Das Bedürfnis nach einer Langstreckenmaschine, mit welcher auch bei Kälte und schlechtem Wetter auf Schnellstraßen und Autobahnen „Kilometer gefressen“ werden können, ließen meine Überlegungen sehr schnell in Richtung „bahn burner“ wandern. Und zu einem guten „Kilometerfresser“ gehört natürlich eine Top-Verkleidung. Diese sollte zwar umfassenden Schutz vor Wind und Wetter bieten, aber gleichzeitig nicht zu mächtig sein. So bin ich dann - als Classic-Liebhaber- bei der Design-Ikone und dem „Schrittmacher“ der vollverkleideten Sport-Touren-Motorräder gelandet, der BMW R 100 RS. Da war er wieder der gute alte 2-Ventil-Boxer. Wenn auch in seiner letzten Reifestufe, der Version ab Baujahr 1981 mit Plattenluftfilter, leichterer Schwungmaße und optimiertem Ölkreislauf.
Meine BMW ist bis auf wenige (aber wesentliche) Kleinigkeiten serienmäßig. Der sehr sportliche Lenker wurde gegen einen etwas aufrechtere Sitzposition bietenden Lenker der BMW K 75 RS getauscht (Einen Umbausatz mit TÜV- Gutachten gibt es bei WÜDO). Die Nockenwelle wurde gegen eine 320-Grad Nockenwelle gewechselt, die originalen Stößel gegen leichter „Tuning-Stößel“ um bei höheren Drehzahlen die bewegte Masse abzusenken. Im Rahmen der Umstellung auf bleifrei wurde der Zylinderkopf – speziell die Ventilsitze – überholt. Notwendig war nach 50.000 km Laufleistung mit zwei Vorbesitzern der Austausch der Ventile nicht. Es wurde aber bei dieser Gelegenheit gemacht. Vorsichtshalber wurden alle Dichtungen erneuert, die Pleullagerschaalen rein vorsorglich ausgetauscht und die Bremsbeläge sowie alle Öle erneuert.
Weitere Renovierungsmaßnahmen waren nicht nötig, die RS stand mit nur 50.000 km Laufleistung ansonsten optisch und technisch sehr gut dar.
Ob die „schärfere“ Nockenwelle objektiv mehr Leistung bringt habe ich auf dem Prüfstand nie nachgemessen.
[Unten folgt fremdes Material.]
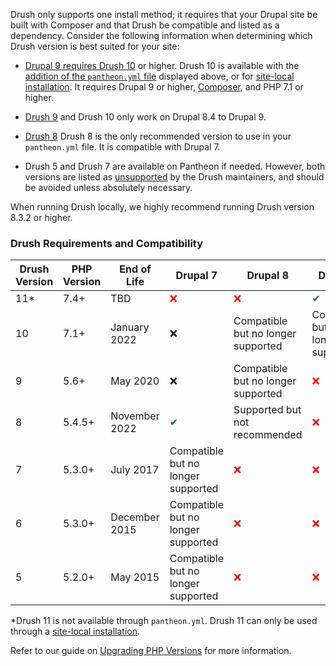 
Drush only supports one install method; it requires that your Drupal site be built with Composer and that Drush be compatible and listed as a dependency. Consider the following information when determining which Drush version is best suited for your site:

* [Drupal 9 requires Drush 10](https://www.drush.org/latest/install/#drupal-compatibility) or higher.
Drush 10 is available with the [addition of the  `pantheon.yml` file](#configure-drush-version) displayed above, or for [site-local installation](#site-local-drush-usage). It requires Drupal 9 or higher, [Composer](/guides/composer/), and PHP 7.1 or higher.

* [Drush 9](https://docs.drush.org/en/9.x/) and Drush 10 only work on Drupal 8.4 to Drupal 9.

* [Drush 8](https://docs.drush.org/en/8.x/) Drush 8 is the only recommended version to use in your `pantheon.yml` file. It is compatible with Drupal 7.

* Drush 5 and Drush 7 are available on Pantheon if needed. However, both versions are listed as [unsupported](https://docs.drush.org/en/8.x/install/#drupal-compatibility) by the Drush maintainers, and should be avoided unless absolutely necessary.

<Alert title="Note" type="info">

When running Drush locally, we highly recommend running Drush version 8.3.2 or higher.

</Alert>

### Drush Requirements and Compatibility

| Drush Version  | PHP Version | End of Life     | Drupal 7| Drupal 8 | Drupal 9
| ------------- |-------------|-------------|-------------   |------------- |-------------  |        
| 11*      | 7.4+     | TBD      |  <span style="color:red">❌ </span>    |<span style="color:red">❌ </span> |<span style="color:green">✔</span>  |
| 10      | 7.1+     | January 2022| ❌      |Compatible but no longer supported | Compatible but no longer supported| 
| 9      | 5.6+     | May 2020  | ❌      |Compatible but no longer supported |<span style="color:red">❌ </span>|
| 8     | 5.4.5+     | November 2022| <span style="color:green">✔</span>    |Supported but not recommended|<span style="color:red">❌ </span>|
| 7      | 5.3.0+     | July 2017| Compatible but no longer supported    |<span style="color:red">❌ </span>  |<span style="color:red">❌ </span>|
| 6      | 5.3.0+     | December 2015| Compatible but no longer supported    |<span style="color:red">❌ </span> |<span style="color:red">❌ </span>|
| 5     | 5.2.0+    | May 2015 | Compatible but no longer supported    |<span style="color:red">❌ </span>  |<span style="color:red">❌ </span> |

*Drush 11 is not available through `pantheon.yml`. Drush 11 can only be used through a [site-local installation](#site-local-drush-usage).

Refer to our guide on [Upgrading PHP Versions](/guides/php/php-versions) for more information.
Ich weiß nur, dass meine RS in den berüchtigten (aber schönen) „Kasseler-Autobahn-Bergen“ jede Steigung mit 170 km/h hoch rennt und dass der Drehzahlmesser sehr schnell in den roten Bereich wandert. Die Beschleunigung legt ab 5000 U/Min. deutlich zu, man kann sagen, der Boxer hat da noch mal richtig „Biss“. Jedenfalls subjektiv mehr als meine R 100 S (Baujahr 1977). Allerdings lasse ich die „alte Dame RS“ nicht regelmäßig so schnell laufen.
Das durchschnittliche Reisetempo auf (leeren!) Schnellstraßen und Autobahnabschnitten liegt so zwischen 150 – 160 km/h. Bei diesem Tempo benötigt der Motor im Schnitt 7,2 Liter Superbenzin.
Auch bei dieser Geschwindigkeit ist der Winddruck auf dem Körper nicht wahrnehmbar, kein Sog im Rücken (wie bei so vielen anderen vollverkleideten Motorrädern). Der Winddruck auf den Kopf/ Helm ist deutlich reduziert, ich schätze so auf etwa 20%. Dass ich überhaupt Winddruck auf dem Helm habe, ist eine Konsequenz der (von mir gewollten) aufrechteren Sitzposition. Dies hat zwei Vorteile: Der (reduzierte) Winddruck reduziert den Lärm des Motors (den die Verkleidung ansonsten wie ein Resonanzkörper verstärkt) auf nahezu Null. Zum zweiten erlaubt die aufrechtere Sitzposition ein deutlich angenehmeres und ermüdungsfreieres fahren. Fahrten in einem „Rutsch“ vom Großglockner zurück ins Rhein-Main-Gebiet waren so keine Tortur, sondern pure „Freude am Fahren“.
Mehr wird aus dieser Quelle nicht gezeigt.